Though Gwyn A. Williams accepted much of Deacon's work relatively uncritically, further research has more or less proven that Deacon's claims are false. Nevertheless, there seems to be little in Deacon's deccription of Duvivier's alleged correspondence which is particularly outlandish: many of the motifs can be found in other sources of a similar date: indeed, the Belgian scholar Louis Peeters noted many similarities with the adventures of the title character with the mariner Mador in the Histoire de Fouke Warin.


"Guillaume qui fait Renaud" was familiar with Wales.

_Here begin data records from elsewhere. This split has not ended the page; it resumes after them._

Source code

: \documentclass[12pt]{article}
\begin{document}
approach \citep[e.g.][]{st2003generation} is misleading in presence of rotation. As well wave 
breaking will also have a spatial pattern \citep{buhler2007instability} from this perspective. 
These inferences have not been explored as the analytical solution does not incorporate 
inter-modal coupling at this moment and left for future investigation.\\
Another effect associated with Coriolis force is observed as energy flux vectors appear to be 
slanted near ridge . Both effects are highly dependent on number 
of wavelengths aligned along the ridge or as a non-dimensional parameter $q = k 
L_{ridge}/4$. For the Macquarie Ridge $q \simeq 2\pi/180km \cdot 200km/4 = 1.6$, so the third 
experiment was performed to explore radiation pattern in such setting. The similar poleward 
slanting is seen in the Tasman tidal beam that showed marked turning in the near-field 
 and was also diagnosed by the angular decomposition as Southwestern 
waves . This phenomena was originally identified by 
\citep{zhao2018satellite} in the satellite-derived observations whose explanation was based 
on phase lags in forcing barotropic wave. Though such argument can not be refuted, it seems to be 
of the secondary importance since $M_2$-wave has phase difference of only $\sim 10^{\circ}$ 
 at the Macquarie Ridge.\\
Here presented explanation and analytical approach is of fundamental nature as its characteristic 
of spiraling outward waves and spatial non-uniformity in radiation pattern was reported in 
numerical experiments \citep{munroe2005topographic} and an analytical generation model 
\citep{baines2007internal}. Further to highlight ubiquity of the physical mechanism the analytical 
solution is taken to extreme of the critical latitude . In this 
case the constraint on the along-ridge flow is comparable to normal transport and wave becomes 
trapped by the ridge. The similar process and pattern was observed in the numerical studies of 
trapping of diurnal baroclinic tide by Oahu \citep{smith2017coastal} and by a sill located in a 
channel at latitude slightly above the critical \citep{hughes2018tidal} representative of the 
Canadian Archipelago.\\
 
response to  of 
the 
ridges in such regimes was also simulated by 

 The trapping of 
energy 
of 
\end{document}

He visited the country as part of a group of Flemish mercenaries in the pay of the English king, only to defect. His fascination with all things Welsh led Guillaume to "bards and men of the sea," who introduced him to the story of the great adventurer Madoc, and it is probably that Willem dwelt for a time on Ely, or Lundy, an island which had connections of the reputed navigator.

Madoc was a nobleman with the sea in his blood: his grandfather was "half a Viking." Coming of age, Madoc, in the guise of a monk, visited the court of the French king Louis VII as a representative of the Welsh of Gwynedd. At some point, he came into contact with his romantic interest, described as a river-nymph, who goaded Madoc (himself given the description of a "mer-man") and his companions, a group of bards, into seeking the Fountain of Life. Bizarrely, the river-nymph's otherworldly heritage is revealed by her wearing fishing nets on her legs.

  • Subsequently, Madoc heads out to the Isle of Ely or Eliy (Lundy Island), and, failing to find the Fountain there, sets off out into the ocean. There, he comes upon a paradis ravi par le soleil, resplendissant com fruits de mer ("paradise blessed by the sun, full of the fruits of the sea").
  • Madoc returns to Wair to equip two ships, including his famous Gwennan Gorn, before heading back to Eliy (Ely), where he would acquire the lodestone or "sailor's magic stone," which enabled him to retrace his steps back to the paradis.
  • This second voyage sees Madoc approach an island surrounded by huge fish (which is one of the Gwerddonau Llion), before seeking and finding a blessed place "of eternal youth, love and singing, where everyone could share in the affluence of the good things of this earth," making use of "ten painted pearls to probe the rivers." By now, it has been revealed that Madoc must make this voyage due to a penance laid upon him by a bard - and that this is not his final destination.
  • After another six days' journey, Madoc discovers La Mer Dégringolade ("The Plunging Sea"), which "no storm could blot out and that swallowed ships," in the midst of which there is a rather odd "treacherous garden in the sea," his ultimate destination. Madoc is able to navigate through La Mer Dégringolade by virtue of his use of antler, rather than iron, in the construction of his ship - a circumstance which immediately brings to mind the tales of gigantic magnetic rocks and whirlpools swallowing and spitting out the sea in the furthest reaches of the north which appear in other sources of the medieval and early modern periods.

Whilst early modern writers, such as John Dee, claimed that Madoc's travels took him to the North American mainland, it must be noted that McCormick (or, if you prefer, Duvivier or Willem) never explicitly claims that Madoc reached such a vast landmass: indeed, the idea of travel to terrestrial paradise islands and great septentrional maelstroms seems to be more at home in the realm of medieval voyages, such as that of St. Brendan, than learned speculation about the New World, such as that evinced in Niccolò Zen the Younger's tales of Zichmni and Estotiland.

See Cor Hendriks' Richard Deacon, master of disinformation (2016) for an excellent overview of "Deacon" McCormick and his work. There is no way I would've been able to produce this page without reference to Hendriks' article.